Work to be completed
Could you print each entry below verbatim while omitting the pictures?

Saved data entries:
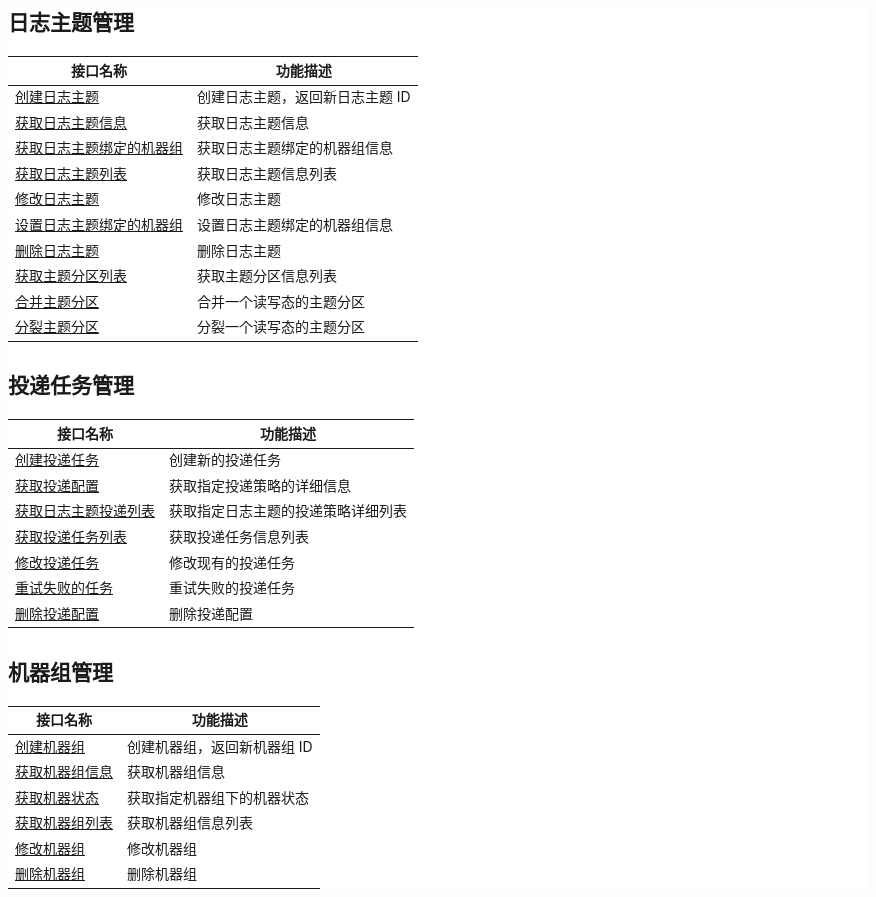 ## 日志主题管理

| 接口名称                                                     | 功能描述                        |
| ------------------------------------------------------------ | ------------------------------- |
| [创建日志主题](https://cloud.tencent.com/document/product/614/16885) | 创建日志主题，返回新日志主题 ID |
| [获取日志主题信息](https://cloud.tencent.com/document/product/614/16887) | 获取日志主题信息                |
| [获取日志主题绑定的机器组](https://cloud.tencent.com/document/product/614/31572) | 获取日志主题绑定的机器组信息 |
| [获取日志主题列表](https://cloud.tencent.com/document/product/614/16888) | 获取日志主题信息列表            |
| [修改日志主题](https://cloud.tencent.com/document/product/614/16884) | 修改日志主题                    |
| [设置日志主题绑定的机器组](https://cloud.tencent.com/document/product/614/31573) | 设置日志主题绑定的机器组信息 |
| [删除日志主题](https://cloud.tencent.com/document/product/614/16886) | 删除日志主题                    |
| [获取主题分区列表](https://cloud.tencent.com/document/product/614/39256) |     获取主题分区信息列表              |
| [合并主题分区](https://cloud.tencent.com/document/product/614/39257) |合并一个读写态的主题分区                 |
| [分裂主题分区](https://cloud.tencent.com/document/product/614/39258) | 分裂一个读写态的主题分区                  |




## 投递任务管理

| 接口名称                                                     | 功能描述                   |
| ------------------------------------------------------------ | -------------------------- |
| [创建投递任务](https://cloud.tencent.com/document/product/614/16890) | 创建新的投递任务           |
| [获取投递配置](https://cloud.tencent.com/document/product/614/16894) | 获取指定投递策略的详细信息 |
| [获取日志主题投递列表](https://cloud.tencent.com/document/product/614/31574) | 获取指定日志主题的投递策略详细列表 |
| [获取投递任务列表](https://cloud.tencent.com/document/product/614/16891) | 获取投递任务信息列表       |
| [修改投递任务](https://cloud.tencent.com/document/product/614/16893) | 修改现有的投递任务         |
| [重试失败的任务](https://cloud.tencent.com/document/product/614/16895) | 重试失败的投递任务         |
| [删除投递配置](https://cloud.tencent.com/document/product/614/16892) | 删除投递配置               |

## 机器组管理

| 接口名称                                                     | 功能描述                    |
| ------------------------------------------------------------ | --------------------------- |
| [创建机器组](https://cloud.tencent.com/document/product/614/16899) | 创建机器组，返回新机器组 ID |
| [获取机器组信息](https://cloud.tencent.com/document/product/614/16902) | 获取机器组信息              |
| [获取机器状态](https://cloud.tencent.com/document/product/614/16901) | 获取指定机器组下的机器状态  |
| [获取机器组列表](https://cloud.tencent.com/document/product/614/16903) | 获取机器组信息列表          |
| [修改机器组](https://cloud.tencent.com/document/product/614/16898) | 修改机器组                  |
| [删除机器组](https://cloud.tencent.com/document/product/614/16900) | 删除机器组                  |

Exercise output
 ## 日志主题管理

| 接口名称                                                     | 功能描述                        |
| ------------------------------------------------------------ | ------------------------------- |
| [创建日志主题](https://cloud.tencent.com/document/product/614/16885) | 创建日志主题，返回新日志主题 ID |
| [获取日志主题信息](https://cloud.tencent.com/document/product/614/16887) | 获取日志主题信息                |
| [获取日志主题绑定的机器组](https://cloud.tencent.com/document/product/614/31572) | 获取日志主题绑定的机器组信息 |
| [获取日志主题列表](https://cloud.tencent.com/document/product/614/16888) | 获取日志主题信息列表            |
| [修改日志主题](https://cloud.tencent.com/document/product/614/16884) | 修改日志主题                    |
| [设置日志主题绑定的机器组](https://cloud.tencent.com/document/product/614/31573) | 设置日志主题绑定的机器组信息 |
| [删除日志主题](https://cloud.tencent.com/document/product/614/16886) | 删除日志主题                    |
| [获取主题分区列表](https://cloud.tencent.com/document/product/614/39256) |     获取主题分区信息列表              |
| [合并主题分区](https://cloud.tencent.com/document/product/614/39257) |合并一个读写态的主题分区                 |
| [分裂主题分区](https://cloud.tencent.com/document/product/614/39258) | 分裂一个读写态的主题分区                  |




## 投递任务管理

| 接口名称                                                     | 功能描述                   |
| ------------------------------------------------------------ | -------------------------- |
| [创建投递任务](https://cloud.tencent.com/document/product/614/16890) | 创建新的投递任务           |
| [获取投递配置](https://cloud.tencent.com/document/product/614/16894) | 获取指定投递策略的详细信息 |
| [获取日志主题投递列表](https://cloud.tencent.com/document/product/614/31574) | 获取指定日志主题的投递策略详细列表 |
| [获取投递任务列表](https://cloud.tencent.com/document/product/614/16891) | 获取投递任务信息列表       |
| [修改投递任务](https://cloud.tencent.com/document/product/614/16893) | 修改现有的投递任务         |
| [重试失败的任务](https://cloud.tencent.com/document/product/614/16895) | 重试失败的投递任务         |
| [删除投递配置](https://cloud.tencent.com/document/product/614/16892) | 删除投递配置               |

## 机器组管理

| 接口名称                                                     | 功能描述                    |
| ------------------------------------------------------------ | --------------------------- |
| [创建机器组](https://cloud.tencent.com/document/product/614/16899) | 创建机器组，返回新机器组 ID |
| [获取机器组信息](https://cloud.tencent.com/document/product/614/16902) | 获取机器组信息              |
| [获取机器状态](https://cloud.tencent.com/document/product/614/16901) | 获取指定机器组下的机器状态  |
| [获取机器组列表](https://cloud.tencent.com/document/product/614/16903) | 获取机器组信息列表          |
| [修改机器组](https://cloud.tencent.com/document/product/614/16898) | 修改机器组                  |
| [删除机器组](https://cloud.tencent.com/document/product/614/16900) | 删除机器组                  |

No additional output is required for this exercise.